STEPHEN FREARS (My Beautiful Launderette, The Queen) has delivered what must certainly be the last film about Queen Victoria for some time.
We are on the second series of the ITV play about her immature life and this is the second time Dame Judi Dench has taken her on.
Post-Albert and Mr Brown, we are now treated to a humorous and comfortable film about the Queen’s bizarre loyalty with an Indian clerk.
The pairing creates a right old ruck in the house domicile as the naivety of her crony softens Victoria’s opinion on life, bringing her comfort in her last days.
It’s an engaging story and the expel play it to perfection.
Eddie Izzard is pleasant as future aristocrat Bertie and it is congested full of shining cameos, such as Simon Callow as Puccini.
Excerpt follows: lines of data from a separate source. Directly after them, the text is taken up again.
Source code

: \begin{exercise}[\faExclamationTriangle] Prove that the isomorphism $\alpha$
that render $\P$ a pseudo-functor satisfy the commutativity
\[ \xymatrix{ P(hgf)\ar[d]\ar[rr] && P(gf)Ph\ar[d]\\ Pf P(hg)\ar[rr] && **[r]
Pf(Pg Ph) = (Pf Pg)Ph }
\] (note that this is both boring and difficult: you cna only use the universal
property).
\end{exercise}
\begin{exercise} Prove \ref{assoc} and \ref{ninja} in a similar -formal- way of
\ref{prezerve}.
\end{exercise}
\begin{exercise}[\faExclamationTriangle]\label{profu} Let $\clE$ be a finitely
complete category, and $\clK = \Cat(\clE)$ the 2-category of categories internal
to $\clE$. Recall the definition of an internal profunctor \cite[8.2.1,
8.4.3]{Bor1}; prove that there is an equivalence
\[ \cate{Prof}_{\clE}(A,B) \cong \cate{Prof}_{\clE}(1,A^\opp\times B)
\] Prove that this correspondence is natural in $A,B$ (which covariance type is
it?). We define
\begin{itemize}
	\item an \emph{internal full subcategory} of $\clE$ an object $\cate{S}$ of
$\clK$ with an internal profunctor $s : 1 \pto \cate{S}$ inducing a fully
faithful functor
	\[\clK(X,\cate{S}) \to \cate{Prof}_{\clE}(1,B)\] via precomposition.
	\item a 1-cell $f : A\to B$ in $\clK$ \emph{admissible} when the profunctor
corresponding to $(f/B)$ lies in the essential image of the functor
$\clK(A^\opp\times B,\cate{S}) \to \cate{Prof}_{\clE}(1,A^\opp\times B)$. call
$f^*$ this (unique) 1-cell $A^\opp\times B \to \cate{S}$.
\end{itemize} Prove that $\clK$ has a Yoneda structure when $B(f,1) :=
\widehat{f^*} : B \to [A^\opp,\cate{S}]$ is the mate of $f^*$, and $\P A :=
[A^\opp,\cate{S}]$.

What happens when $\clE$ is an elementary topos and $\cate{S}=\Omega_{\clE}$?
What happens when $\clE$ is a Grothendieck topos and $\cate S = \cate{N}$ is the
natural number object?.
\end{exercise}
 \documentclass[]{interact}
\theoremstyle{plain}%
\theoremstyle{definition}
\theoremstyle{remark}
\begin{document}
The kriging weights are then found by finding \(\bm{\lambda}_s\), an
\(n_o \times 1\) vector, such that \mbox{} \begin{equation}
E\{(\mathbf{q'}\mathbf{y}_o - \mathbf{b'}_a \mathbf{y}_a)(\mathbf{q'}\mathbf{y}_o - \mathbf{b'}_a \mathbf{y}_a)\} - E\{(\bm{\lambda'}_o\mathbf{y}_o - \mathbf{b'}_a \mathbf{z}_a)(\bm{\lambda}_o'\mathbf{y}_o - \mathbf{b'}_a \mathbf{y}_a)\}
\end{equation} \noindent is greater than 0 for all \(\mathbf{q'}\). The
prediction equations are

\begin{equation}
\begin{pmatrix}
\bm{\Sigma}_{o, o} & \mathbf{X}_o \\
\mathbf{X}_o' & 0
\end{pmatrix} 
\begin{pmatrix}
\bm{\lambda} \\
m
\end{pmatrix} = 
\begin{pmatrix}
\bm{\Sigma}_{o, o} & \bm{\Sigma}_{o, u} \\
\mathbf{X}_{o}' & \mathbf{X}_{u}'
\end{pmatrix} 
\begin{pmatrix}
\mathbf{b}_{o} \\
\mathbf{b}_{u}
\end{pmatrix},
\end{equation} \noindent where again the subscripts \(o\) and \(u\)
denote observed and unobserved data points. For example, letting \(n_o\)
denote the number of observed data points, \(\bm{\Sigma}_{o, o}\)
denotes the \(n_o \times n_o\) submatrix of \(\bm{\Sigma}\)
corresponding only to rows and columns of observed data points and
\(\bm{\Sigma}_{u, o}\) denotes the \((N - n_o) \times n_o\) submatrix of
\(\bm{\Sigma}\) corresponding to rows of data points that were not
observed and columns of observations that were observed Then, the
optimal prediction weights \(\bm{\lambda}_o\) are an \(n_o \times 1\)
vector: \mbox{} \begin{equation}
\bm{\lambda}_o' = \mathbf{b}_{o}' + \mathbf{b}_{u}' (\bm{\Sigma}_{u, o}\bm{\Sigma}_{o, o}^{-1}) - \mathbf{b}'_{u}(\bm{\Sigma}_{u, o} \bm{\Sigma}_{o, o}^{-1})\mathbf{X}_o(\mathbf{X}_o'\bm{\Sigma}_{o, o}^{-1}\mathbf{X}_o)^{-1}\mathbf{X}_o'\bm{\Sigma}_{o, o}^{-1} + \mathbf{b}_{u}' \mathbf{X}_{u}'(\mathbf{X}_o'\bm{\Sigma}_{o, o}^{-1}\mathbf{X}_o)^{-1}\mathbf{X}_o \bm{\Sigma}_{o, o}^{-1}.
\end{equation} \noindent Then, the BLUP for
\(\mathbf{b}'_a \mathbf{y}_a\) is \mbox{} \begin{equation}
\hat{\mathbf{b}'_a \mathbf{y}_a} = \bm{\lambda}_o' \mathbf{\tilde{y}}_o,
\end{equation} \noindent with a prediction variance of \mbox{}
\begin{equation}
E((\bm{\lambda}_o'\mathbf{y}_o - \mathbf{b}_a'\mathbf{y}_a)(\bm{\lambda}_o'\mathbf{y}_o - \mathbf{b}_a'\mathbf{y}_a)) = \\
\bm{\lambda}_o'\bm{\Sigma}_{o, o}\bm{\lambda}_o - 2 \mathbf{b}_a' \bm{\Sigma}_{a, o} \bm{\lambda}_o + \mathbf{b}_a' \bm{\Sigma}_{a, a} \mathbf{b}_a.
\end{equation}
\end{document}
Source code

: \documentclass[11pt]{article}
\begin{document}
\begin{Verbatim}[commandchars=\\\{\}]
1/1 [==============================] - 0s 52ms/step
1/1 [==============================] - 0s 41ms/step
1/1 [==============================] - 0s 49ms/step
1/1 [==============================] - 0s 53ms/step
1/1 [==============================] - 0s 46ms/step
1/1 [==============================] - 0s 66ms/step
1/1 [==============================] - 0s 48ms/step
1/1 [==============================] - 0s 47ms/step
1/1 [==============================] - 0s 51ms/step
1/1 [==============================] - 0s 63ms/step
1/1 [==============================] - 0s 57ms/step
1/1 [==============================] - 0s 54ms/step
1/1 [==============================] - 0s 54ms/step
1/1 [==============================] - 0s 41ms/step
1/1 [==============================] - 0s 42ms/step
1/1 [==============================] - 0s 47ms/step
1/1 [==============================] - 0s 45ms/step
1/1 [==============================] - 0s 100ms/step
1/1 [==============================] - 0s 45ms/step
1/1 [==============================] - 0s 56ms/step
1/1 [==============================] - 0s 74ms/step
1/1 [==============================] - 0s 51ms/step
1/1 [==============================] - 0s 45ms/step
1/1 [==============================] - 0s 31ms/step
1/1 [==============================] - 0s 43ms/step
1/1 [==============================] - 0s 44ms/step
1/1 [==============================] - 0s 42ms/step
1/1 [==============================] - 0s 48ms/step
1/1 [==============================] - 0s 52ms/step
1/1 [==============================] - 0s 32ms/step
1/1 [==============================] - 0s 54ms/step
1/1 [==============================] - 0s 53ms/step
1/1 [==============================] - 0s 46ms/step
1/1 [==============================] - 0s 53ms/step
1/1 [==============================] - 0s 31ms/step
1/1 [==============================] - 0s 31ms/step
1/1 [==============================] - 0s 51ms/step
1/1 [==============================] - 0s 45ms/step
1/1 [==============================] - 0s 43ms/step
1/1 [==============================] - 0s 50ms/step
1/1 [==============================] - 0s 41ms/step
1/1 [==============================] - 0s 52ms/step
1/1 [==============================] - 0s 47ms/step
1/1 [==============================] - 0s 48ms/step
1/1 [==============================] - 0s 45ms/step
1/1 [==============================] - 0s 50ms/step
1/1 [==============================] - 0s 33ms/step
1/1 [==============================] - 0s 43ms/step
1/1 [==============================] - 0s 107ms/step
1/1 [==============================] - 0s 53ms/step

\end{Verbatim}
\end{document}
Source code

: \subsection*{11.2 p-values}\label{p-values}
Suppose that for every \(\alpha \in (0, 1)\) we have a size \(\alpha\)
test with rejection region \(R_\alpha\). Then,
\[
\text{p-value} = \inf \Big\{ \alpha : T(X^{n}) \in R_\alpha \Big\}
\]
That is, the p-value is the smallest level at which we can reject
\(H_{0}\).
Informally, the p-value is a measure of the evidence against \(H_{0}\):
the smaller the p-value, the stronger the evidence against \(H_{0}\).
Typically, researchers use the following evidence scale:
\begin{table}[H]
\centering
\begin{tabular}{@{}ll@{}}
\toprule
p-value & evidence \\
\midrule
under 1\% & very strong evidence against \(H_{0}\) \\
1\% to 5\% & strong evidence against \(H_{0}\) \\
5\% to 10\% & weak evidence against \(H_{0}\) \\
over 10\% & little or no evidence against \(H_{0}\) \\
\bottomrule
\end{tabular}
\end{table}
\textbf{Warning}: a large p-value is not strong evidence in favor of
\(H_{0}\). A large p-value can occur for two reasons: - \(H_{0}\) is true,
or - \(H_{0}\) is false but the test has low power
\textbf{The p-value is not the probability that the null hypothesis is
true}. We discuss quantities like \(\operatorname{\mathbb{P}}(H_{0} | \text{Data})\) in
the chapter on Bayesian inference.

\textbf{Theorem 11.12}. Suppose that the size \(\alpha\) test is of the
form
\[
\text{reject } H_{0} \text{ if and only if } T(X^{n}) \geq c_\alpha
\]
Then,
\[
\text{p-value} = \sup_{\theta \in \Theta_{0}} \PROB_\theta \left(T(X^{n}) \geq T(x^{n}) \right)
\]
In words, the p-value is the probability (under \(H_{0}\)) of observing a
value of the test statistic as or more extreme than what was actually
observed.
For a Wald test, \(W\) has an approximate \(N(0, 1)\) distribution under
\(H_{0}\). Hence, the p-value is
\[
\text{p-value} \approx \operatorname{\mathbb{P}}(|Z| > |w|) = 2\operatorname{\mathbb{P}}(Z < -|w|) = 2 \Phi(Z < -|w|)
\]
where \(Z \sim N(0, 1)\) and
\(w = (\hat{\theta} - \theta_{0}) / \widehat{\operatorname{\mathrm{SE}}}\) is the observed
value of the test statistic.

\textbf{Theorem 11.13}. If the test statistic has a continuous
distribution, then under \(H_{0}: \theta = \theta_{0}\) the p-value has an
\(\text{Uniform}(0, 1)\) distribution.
But nonetheless again Judi Dench’s black totally steals every scene, even when she is defunct or dead.
There are copiousness of good moments to penchant – in sold a party stage where the subjects try to keep up with an intensely inspired Victoria.
My one big dispute was the opening statement: “Based on genuine events . . . mostly.” What does that mean? That yes, there was a Queen Victoria but all else is nonsense?
Go tough or go home with statements like that. It also has a 19th century Indian visiting London and saying: “Cut all the nicey-nicey crap.”
Often farcical, spasmodic touching, somewhat hammy but always entertaining, this is good, easy fun.
You already know what it will be like – but that is a and in this case.